# Confusion on flushing a Yamaha 250SHO with engine running



## Cavjock22 (Jan 5, 2008)

The book reads to not start the engine when your using the hose flush adaptor. Also read a similar note in "hull truth". Your only suppose to flush the engine running using muffs. Can any body set it straight? Can you run the engine when you use the hose flush adaptor up top?


----------



## Profish00 (May 21, 2004)

Run engine on muffs, do not run on flush adapter.


----------



## Cavjock22 (Jan 5, 2008)

Boat sits on a sling. I probably should have given that bit of info. Muffs are a pain to use.


----------



## Profish00 (May 21, 2004)

doesn't matter if in sling.

Run engine on muffs, do not run engine on flush adapter.


----------



## g2outfitter (Jul 21, 2009)

Just use flush adapter and dont run engine. Use salt away and run through engine, I never had issue and engine stayed clean and I never ran motor on muffs. 

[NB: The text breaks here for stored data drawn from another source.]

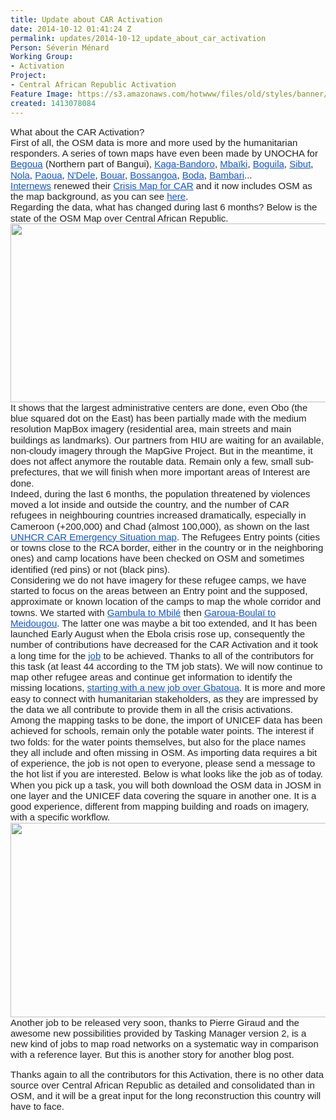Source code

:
 ```yaml
---
title: Update about CAR Activation
date: 2014-10-12 01:41:24 Z
permalink: updates/2014-10-12_update_about_car_activation
Person: Séverin Ménard
Working Group:
- Activation
Project:
- Central African Republic Activation
Feature Image: https://s3.amazonaws.com/hotwww/files/old/styles/banner/public/uMap_CAR_Activation_20141011.png
created: 1413078084
---
```


<p id="docs-internal-guid-1c735d02-01fc-f276-b479-706876f304c3" style="line-height: 1.15; margin-top: 0pt; margin-bottom: 0pt;" dir="ltr"><span style="font-size: 15px; font-family: Arial; color: #222222; background-color: transparent; font-weight: normal; font-style: normal; font-variant: normal; text-decoration: none; vertical-align: baseline;">What about the CAR Activation? </span></p><p style="line-height: 1.15; margin-top: 0pt; margin-bottom: 0pt;" dir="ltr"><span style="font-size: 15px; font-family: Arial; color: #222222; background-color: transparent; font-weight: normal; font-style: normal; font-variant: normal; text-decoration: none; vertical-align: baseline;">First of all, the OSM data is more and more used by the humanitarian responders. A series of town maps have even been made by UNOCHA for </span><a style="text-decoration: none;" href="http://reliefweb.int/map/central-african-republic/central-african-republic-begoua-pk12-area-16-may-2014"><span style="font-size: 15px; font-family: Arial; color: #1155cc; background-color: transparent; font-weight: normal; font-style: normal; font-variant: normal; text-decoration: underline; vertical-align: baseline;">Begoua</span></a><span style="font-size: 15px; font-family: Arial; color: #222222; background-color: transparent; font-weight: normal; font-style: normal; font-variant: normal; text-decoration: none; vertical-align: baseline;"> (Northern part of Bangui), </span><a style="text-decoration: none;" href="http://reliefweb.int/map/central-african-republic/central-african-republic-kaga-bandorotown-27-may-2014"><span style="font-size: 15px; font-family: Arial; color: #1155cc; background-color: transparent; font-weight: normal; font-style: normal; font-variant: normal; text-decoration: underline; vertical-align: baseline;">Kaga-Bandoro</span></a><span style="font-size: 15px; font-family: Arial; color: #222222; background-color: transparent; font-weight: normal; font-style: normal; font-variant: normal; text-decoration: none; vertical-align: baseline;">, </span><a style="text-decoration: none;" href="http://reliefweb.int/map/central-african-republic/central-african-republic-mbaiki-town-16-may-2014"><span style="font-size: 15px; font-family: Arial; color: #1155cc; background-color: transparent; font-weight: normal; font-style: normal; font-variant: normal; text-decoration: underline; vertical-align: baseline;">Mbaïki</span></a><span style="font-size: 15px; font-family: Arial; color: #222222; background-color: transparent; font-weight: normal; font-style: normal; font-variant: normal; text-decoration: none; vertical-align: baseline;">, </span><a style="text-decoration: none;" href="http://reliefweb.int/map/central-african-republic/central-african-republic-boguila-town-16-may-2014"><span style="font-size: 15px; font-family: Arial; color: #1155cc; background-color: transparent; font-weight: normal; font-style: normal; font-variant: normal; text-decoration: underline; vertical-align: baseline;">Boguila</span></a><span style="font-size: 15px; font-family: Arial; color: #222222; background-color: transparent; font-weight: normal; font-style: normal; font-variant: normal; text-decoration: none; vertical-align: baseline;">, </span><a style="text-decoration: none;" href="http://reliefweb.int/map/central-african-republic/central-african-republic-sibut-town-16-may-2014"><span style="font-size: 15px; font-family: Arial; color: #1155cc; background-color: transparent; font-weight: normal; font-style: normal; font-variant: normal; text-decoration: underline; vertical-align: baseline;">Sibut</span></a><span style="font-size: 15px; font-family: Arial; color: #222222; background-color: transparent; font-weight: normal; font-style: normal; font-variant: normal; text-decoration: none; vertical-align: baseline;">, </span><a style="text-decoration: none;" href="http://reliefweb.int/map/central-african-republic/central-african-republic-nola-town-16-may-2014"><span style="font-size: 15px; font-family: Arial; color: #1155cc; background-color: transparent; font-weight: normal; font-style: normal; font-variant: normal; text-decoration: underline; vertical-align: baseline;">Nola</span></a><span style="font-size: 15px; font-family: Arial; color: #222222; background-color: transparent; font-weight: normal; font-style: normal; font-variant: normal; text-decoration: none; vertical-align: baseline;">, </span><a style="text-decoration: none;" href="http://reliefweb.int/map/central-african-republic/central-african-republic-paouatown-14-may-2014"><span style="font-size: 15px; font-family: Arial; color: #1155cc; background-color: transparent; font-weight: normal; font-style: normal; font-variant: normal; text-decoration: underline; vertical-align: baseline;">Paoua</span></a><span style="font-size: 15px; font-family: Arial; color: #222222; background-color: transparent; font-weight: normal; font-style: normal; font-variant: normal; text-decoration: none; vertical-align: baseline;">, </span><a style="text-decoration: none;" href="http://reliefweb.int/map/central-african-republic/central-african-republic-ndele-town-14-may-2014"><span style="font-size: 15px; font-family: Arial; color: #1155cc; background-color: transparent; font-weight: normal; font-style: normal; font-variant: normal; text-decoration: underline; vertical-align: baseline;">N'Dele</span></a><span style="font-size: 15px; font-family: Arial; color: #222222; background-color: transparent; font-weight: normal; font-style: normal; font-variant: normal; text-decoration: none; vertical-align: baseline;">, </span><a style="text-decoration: none;" href="http://reliefweb.int/map/central-african-republic/central-african-republic-bouar-town-14-may-2014"><span style="font-size: 15px; font-family: Arial; color: #1155cc; background-color: transparent; font-weight: normal; font-style: normal; font-variant: normal; text-decoration: underline; vertical-align: baseline;">Bouar</span></a><span style="font-size: 15px; font-family: Arial; color: #222222; background-color: transparent; font-weight: normal; font-style: normal; font-variant: normal; text-decoration: none; vertical-align: baseline;">, </span><a style="text-decoration: none;" href="http://reliefweb.int/map/central-african-republic/central-african-republic-bossangoa-town-12-may-2014"><span style="font-size: 15px; font-family: Arial; color: #1155cc; background-color: transparent; font-weight: normal; font-style: normal; font-variant: normal; text-decoration: underline; vertical-align: baseline;">Bossangoa</span></a><span style="font-size: 15px; font-family: Arial; color: #222222; background-color: transparent; font-weight: normal; font-style: normal; font-variant: normal; text-decoration: none; vertical-align: baseline;">, </span><a style="text-decoration: none;" href="http://reliefweb.int/map/central-african-republic/republique-centrafricaine-boda-situation-analysis-may-2014"><span style="font-size: 15px; font-family: Arial; color: #1155cc; background-color: transparent; font-weight: normal; font-style: normal; font-variant: normal; text-decoration: underline; vertical-align: baseline;">Boda</span></a><span style="font-size: 15px; font-family: Arial; color: #222222; background-color: transparent; font-weight: normal; font-style: normal; font-variant: normal; text-decoration: none; vertical-align: baseline;">, </span><a style="text-decoration: none;" href="http://reliefweb.int/map/central-african-republic/central-african-republic-bambari-town-6-june-2014"><span style="font-size: 15px; font-family: Arial; color: #1155cc; background-color: transparent; font-weight: normal; font-style: normal; font-variant: normal; text-decoration: underline; vertical-align: baseline;">Bambari</span></a><span style="font-size: 15px; font-family: Arial; color: #222222; background-color: transparent; font-weight: normal; font-style: normal; font-variant: normal; text-decoration: none; vertical-align: baseline;">... </span></p><p style="line-height: 1.15; margin-top: 0pt; margin-bottom: 0pt;" dir="ltr"><a style="text-decoration: none;" href="http://www.internews.org/"><span style="font-size: 15px; font-family: Arial; color: #1155cc; background-color: transparent; font-weight: normal; font-style: normal; font-variant: normal; text-decoration: underline; vertical-align: baseline;">Internews</span></a><span style="font-size: 15px; font-family: Arial; color: #222222; background-color: transparent; font-weight: normal; font-style: normal; font-variant: normal; text-decoration: none; vertical-align: baseline;"> renewed their </span><a style="text-decoration: none;" href="https://innovation.internews.org/blogs/creating-crisismap-central-african-republic-using-human-center-design-approach"><span style="font-size: 15px; font-family: Arial; color: #1155cc; background-color: transparent; font-weight: normal; font-style: normal; font-variant: normal; text-decoration: underline; vertical-align: baseline;">Crisis Map for CAR</span></a><span style="font-size: 15px; font-family: Arial; color: #222222; background-color: transparent; font-weight: normal; font-style: normal; font-variant: normal; text-decoration: none; vertical-align: baseline;"> and it now includes OSM as the map background, as you can see </span><a style="text-decoration: none;" href="http://rjdhcartedecriserca.info/"><span style="font-size: 15px; font-family: Arial; color: #1155cc; background-color: transparent; font-weight: normal; font-style: normal; font-variant: normal; text-decoration: underline; vertical-align: baseline;">here</span></a><span style="font-size: 15px; font-family: Arial; color: #222222; background-color: transparent; font-weight: normal; font-style: normal; font-variant: normal; text-decoration: none; vertical-align: baseline;">.</span></p><p style="line-height: 1.15; margin-top: 0pt; margin-bottom: 0pt;" dir="ltr"><span style="font-size: 15px; font-family: Arial; color: #222222; background-color: transparent; font-weight: normal; font-style: normal; font-variant: normal; text-decoration: none; vertical-align: baseline;">Regarding the data, what has changed during last 6 months? Below is the state of the OSM Map over Central African Republic. </span></p><p style="line-height: 1.15; margin-top: 0pt; margin-bottom: 0pt;" dir="ltr"><a href="http://umap.openstreetmap.fr/en/map/central-african-republic-mapping-progress_3868"><span style="font-size: 15px; font-family: Arial; color: #222222; background-color: transparent; font-weight: normal; font-style: normal; font-variant: normal; text-decoration: none; vertical-align: baseline;"><img class="image-large" src="https://s3.amazonaws.com/hotwww/files/old/styles/large/public/uMap_CAR_Activation_20141011.png?itok=4Qkz0eAe" alt="" height="286" width="510"></span></a></p><p style="line-height: 1.15; margin-top: 0pt; margin-bottom: 0pt;" dir="ltr"><span style="font-size: 15px; font-family: Arial; color: #222222; background-color: transparent; font-weight: normal; font-style: normal; font-variant: normal; text-decoration: none; vertical-align: baseline;">It shows that the largest administrative centers are done, even Obo (the blue squared dot on the East) has been partially made with the medium resolution MapBox imagery (residential area, main streets and main buildings as landmarks). Our partners from HIU are waiting for an available, non-cloudy imagery through the MapGive Project. But in the meantime, it does not affect anymore the routable data. Remain only a few, small sub-prefectures, that we will finish when more important areas of Interest are done. </span></p><p style="line-height: 1.15; margin-top: 0pt; margin-bottom: 0pt;" dir="ltr"><span style="font-size: 15px; font-family: Arial; color: #222222; background-color: transparent; font-weight: normal; font-style: normal; font-variant: normal; text-decoration: none; vertical-align: baseline;">Indeed, during the last 6 months, the population threatened by violences moved a lot inside and outside the country, and the number of CAR refugees in neighbouring countries increased dramatically, especially in Cameroon (+200,000) and Chad (almost 100,000), as shown on the last </span><a style="text-decoration: none;" href="http://reliefweb.int/map/central-african-republic/central-african-republic-emergency-situation-3-october-2014"><span style="font-size: 15px; font-family: Arial; color: #1155cc; background-color: transparent; font-weight: normal; font-style: normal; font-variant: normal; text-decoration: underline; vertical-align: baseline;">UNHCR CAR Emergency Situation map</span></a><span style="font-size: 15px; font-family: Arial; color: #222222; background-color: transparent; font-weight: normal; font-style: normal; font-variant: normal; text-decoration: none; vertical-align: baseline;">. The Refugees Entry points (cities or towns close to the RCA border, either in the country or in the neighboring ones) and camp locations have been checked on OSM and sometimes identified (red pins) or not (black pins). </span></p><p style="line-height: 1.15; margin-top: 0pt; margin-bottom: 0pt;" dir="ltr"><span style="font-size: 15px; font-family: Arial; color: #222222; background-color: transparent; font-weight: normal; font-style: normal; font-variant: normal; text-decoration: none; vertical-align: baseline;">Considering we do not have imagery for these refugee camps, we have started to focus on the areas between an Entry point and the supposed, approximate or known location of the camps to map the whole corridor and towns. We started with </span><a style="text-decoration: none;" href="http://umap.openstreetmap.fr/en/map/central-african-republic-mapping-progress_3868#11/4.2153/15.0770"><span style="font-size: 15px; font-family: Arial; color: #1155cc; background-color: transparent; font-weight: normal; font-style: normal; font-variant: normal; text-decoration: underline; vertical-align: baseline;">Gambula to Mbilé</span></a><span style="font-size: 15px; font-family: Arial; color: #222222; background-color: transparent; font-weight: normal; font-style: normal; font-variant: normal; text-decoration: none; vertical-align: baseline;"> then </span><a style="text-decoration: none;" href="http://umap.openstreetmap.fr/en/map/central-african-republic-mapping-progress_3868#10/6.0934/14.4189"><span style="font-size: 15px; font-family: Arial; color: #1155cc; background-color: transparent; font-weight: normal; font-style: normal; font-variant: normal; text-decoration: underline; vertical-align: baseline;">Garoua-Boulaï to Meidougou</span></a><span style="font-size: 15px; font-family: Arial; color: #222222; background-color: transparent; font-weight: normal; font-style: normal; font-variant: normal; text-decoration: none; vertical-align: baseline;">. The latter one was maybe a bit too extended, and It has been launched Early August when the Ebola crisis rose up, consequently the number of contributions have decreased for the CAR Activation and it took a long time for the </span><a style="text-decoration: none;" href="http://tasks.hotosm.org/project/606"><span style="font-size: 15px; font-family: Arial; color: #1155cc; background-color: transparent; font-weight: normal; font-style: normal; font-variant: normal; text-decoration: underline; vertical-align: baseline;">job</span></a><span style="font-size: 15px; font-family: Arial; color: #222222; background-color: transparent; font-weight: normal; font-style: normal; font-variant: normal; text-decoration: none; vertical-align: baseline;"> to be achieved. Thanks to all of the contributors for this task (at least 44 according to the TM job stats). We will now continue to map other refugee areas and continue get information to identify the missing locations, </span><a style="text-decoration: none;" href="http://tasks.hotosm.org/project/691"><span style="font-size: 15px; font-family: Arial; color: #1155cc; background-color: transparent; font-weight: normal; font-style: normal; font-variant: normal; text-decoration: underline; vertical-align: baseline;">starting with a new job over Gbatoua</span></a><span style="font-size: 15px; font-family: Arial; color: #222222; background-color: transparent; font-weight: normal; font-style: normal; font-variant: normal; text-decoration: none; vertical-align: baseline;">. It is more and more easy to connect with humanitarian stakeholders, as they are impressed by the data we all contribute to provide them in all the crisis activations.</span></p><p style="line-height: 1.15; margin-top: 0pt; margin-bottom: 0pt;" dir="ltr"><span style="font-size: 15px; font-family: Arial; color: #222222; background-color: transparent; font-weight: normal; font-style: normal; font-variant: normal; text-decoration: none; vertical-align: baseline;">Among the mapping tasks to be done, the import of UNICEF data has been achieved for schools, remain only the potable water points. The interest if two folds: for the water points themselves, but also for the place names they all include and often missing in OSM. As importing data requires a bit of experience, the job is not open to everyone, please send a message to the hot list if you are interested. Below is what looks like the job as of today. When you pick up a task, you will both download the OSM data in JOSM in one layer and the UNICEF data covering the square in another one. It is a good experience, different from mapping building and roads on imagery, with a specific workflow.</span></p><p style="line-height: 1.15; margin-top: 0pt; margin-bottom: 0pt;" dir="ltr"><span style="font-size: 15px; font-family: Arial; color: #222222; background-color: transparent; font-weight: normal; font-style: normal; font-variant: normal; text-decoration: none; vertical-align: baseline;"><img class="image-large" src="https://s3.amazonaws.com/hotwww/files/old/styles/large/public/CAR_TMjob_253.png?itok=wcPIEtR0" alt="" height="311" width="510"></span></p><p style="line-height: 1.15; margin-top: 0pt; margin-bottom: 0pt;" dir="ltr"><span style="font-size: 15px; font-family: Arial; color: #222222; background-color: transparent; font-weight: normal; font-style: normal; font-variant: normal; text-decoration: none; vertical-align: baseline;">Another job to be released very soon, thanks to Pierre Giraud and the awesome new possibilities provided by Tasking Manager version 2, is a new kind of jobs to map road networks on a systematic way in comparison with a reference layer. But this is another story for another blog post. </span></p><p><span style="font-size: 15px; font-family: Arial; color: #222222; background-color: transparent; font-weight: normal; font-style: normal; font-variant: normal; text-decoration: none; vertical-align: baseline;">Thanks again to all the contributors for this Activation, there is no other data source over Central African Republic as detailed and consolidated than in OSM, and it will be a great input for the long reconstruction this country will have to face. </span></p>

Sent from my SAMSUNG-SGH-I747 using Tapatalk 2


----------



## Cavjock22 (Jan 5, 2008)

What happens if you run the engine thru the hose adaptor?


----------



## Profish00 (May 21, 2004)

Cavjock22 said:


> What happens if you run the engine thru the hose adaptor?


Big puff of smoke, kidding.

Don't know manual says not to so I don't. Why would you want to?


----------



## Stuart (May 21, 2004)

Cavjock22 said:


> What happens if you run the engine thru the hose adaptor?


Not sure if water reaches the water pump through the hose adaptor. If not, at the very least ,you'll burn your water pump up.


----------



## SeaY'all (Jul 14, 2011)

Water does reach the pump when using the flush adapter. The manual says do not run unless you use muffs. Just flush it with salt away.


----------



## 2slick (Dec 5, 2008)

No water to pump inlet on flush. Suzuki is the same way. 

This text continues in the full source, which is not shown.